Large Scale Image Classification and Apache Spark for applied machine learning


Details
Ready for the third meetup in our series? This time we are gathering in Club Dauphine, which is kindly offered to us by eBay Classifieds Group / Marktplaats (https://www.marktplaats.nl/i/help/over-marktplaats/werk-bij.dot), who will also be sponsoring our food and beverages for the evening.
We will have two talks again. We are still in the process of confirming the first talk, but right now it looks like it could be a introduction to using Apache Spark (http://spark.apache.org/) for applied machine learning. For the second talk, we have confirmed Thomas Mensink who is working on machine learning and computer vision at the University of Amsterdam.
Agenda
• 18.00: Arrive, socialise, have a drink and eat
• 18.50: Short introduction by your humble organizers
• 19.00: Talk 1, by yours truly (i.e. Friso), organiser @ The Amsterdam Applied Machine Learning meetup group
Using Apache Spark for applied machine learning and other data tasks
The open source Apache Hadoop stack, including its MapReduce batch processing framework, has over the past few years more or less become the de facto standard for large scale data processing needs in commercial organisations. One of the draw backs of this solution is the fact that it is most efficient for single pass, batch data processing, because it synchronises to disk one or more times during a MapReduce program. For many machine learning and other data driven applications, this is a major performance bottleneck as many algorithms in applied machine learning require multiple passes over the same data. The Apache Spark project aims to address this problem by using aggregate cluster memory to store datasets allowing multiple iterations more suited for iterative algorithms and exploratory analysis.
In this talk we'll take a look at Apache Spark for exploratory analysis using Python and iPython notebook integration as well as implementing a iterative machine learning algorithm using the native Scala API for Apache Spark. (Note: I went beyond the built in MLlib and implemented something from scratch.)
• 19.45: short break
• 20.00: Talk 2, by Thomas Mensink, postdoctoral researcher at the University of Amsterdam
Large Scale Image Classification and Generalizing to New Classes
In this talk I'll present recent research on large scale image classification and how to learn classifiers for new classes at negligible cost.
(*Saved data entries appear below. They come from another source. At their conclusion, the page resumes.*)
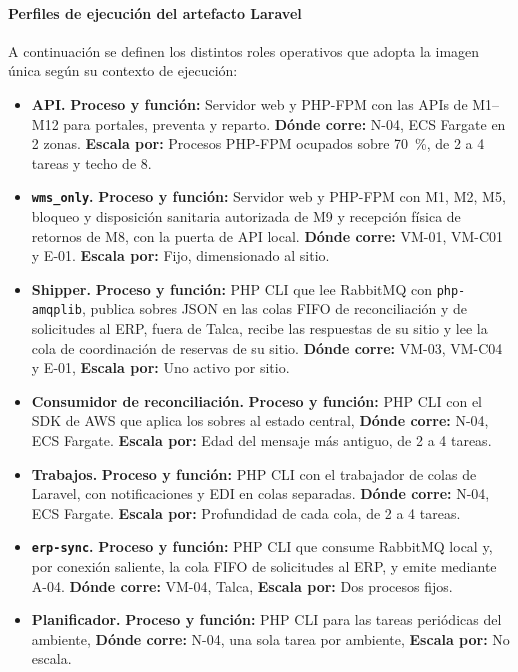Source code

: \paragraph*{Perfiles de ejecución del artefacto Laravel}
\label{tab:perfiles}
A continuación se definen los distintos roles operativos que adopta la imagen única según su contexto de ejecución:
\begin{itemize}
\item \textbf{API.} \textbf{Proceso y función:} Servidor web y PHP-FPM con las APIs de M1--M12 para portales, preventa y reparto. \textbf{Dónde corre:} N-04, ECS Fargate en 2 zonas. \textbf{Escala por:} Procesos PHP-FPM ocupados sobre 70~\%, de 2 a 4 tareas y techo de 8.
\item \textbf{\texttt{wms\_only}.} \textbf{Proceso y función:} Servidor web y PHP-FPM con M1, M2, M5, bloqueo y disposición sanitaria autorizada de M9 y recepción física de retornos de M8, con la puerta de API local. \textbf{Dónde corre:} VM-01, VM-C01 y E-01. \textbf{Escala por:} Fijo, dimensionado al sitio.
\item \textbf{Shipper.} \textbf{Proceso y función:} PHP CLI que lee RabbitMQ con \texttt{php-amqplib}, publica sobres JSON en las colas FIFO de reconciliación y de solicitudes al ERP, fuera de Talca, recibe las respuestas de su sitio y lee la cola de coordinación de reservas de su sitio. \textbf{Dónde corre:} VM-03, VM-C04 y E-01, \textbf{Escala por:} Uno activo por sitio.
\item \textbf{Consumidor de reconciliación.} \textbf{Proceso y función:} PHP CLI con el SDK de AWS que aplica los sobres al estado central, \textbf{Dónde corre:} N-04, ECS Fargate. \textbf{Escala por:} Edad del mensaje más antiguo, de 2 a 4 tareas.
\item \textbf{Trabajos.} \textbf{Proceso y función:} PHP CLI con el trabajador de colas de Laravel, con notificaciones y EDI en colas separadas. \textbf{Dónde corre:} N-04, ECS Fargate. \textbf{Escala por:} Profundidad de cada cola, de 2 a 4 tareas.
\item \textbf{\texttt{erp-sync}.} \textbf{Proceso y función:} PHP CLI que consume RabbitMQ local y, por conexión saliente, la cola FIFO de solicitudes al ERP, y emite mediante A-04. \textbf{Dónde corre:} VM-04, Talca, \textbf{Escala por:} Dos procesos fijos.
\item \textbf{Planificador.} \textbf{Proceso y función:} PHP CLI para las tareas periódicas del ambiente, \textbf{Dónde corre:} N-04, una sola tarea por ambiente, \textbf{Escala por:} No escala.
\end{itemize}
First, I'll give a brief overview of the Fisher Vector (FV) image representation. The FV framework could be seen as a generalization of the popular Bag-of-Visual words approach, by taking into account more statistics about the distribution of the local descriptors in the image. This representation has many advantages: it is efficient to compute, it leads to excellent results even with efficient linear classifiers, and it can be compressed with a minimal loss of accuracy using product quantization.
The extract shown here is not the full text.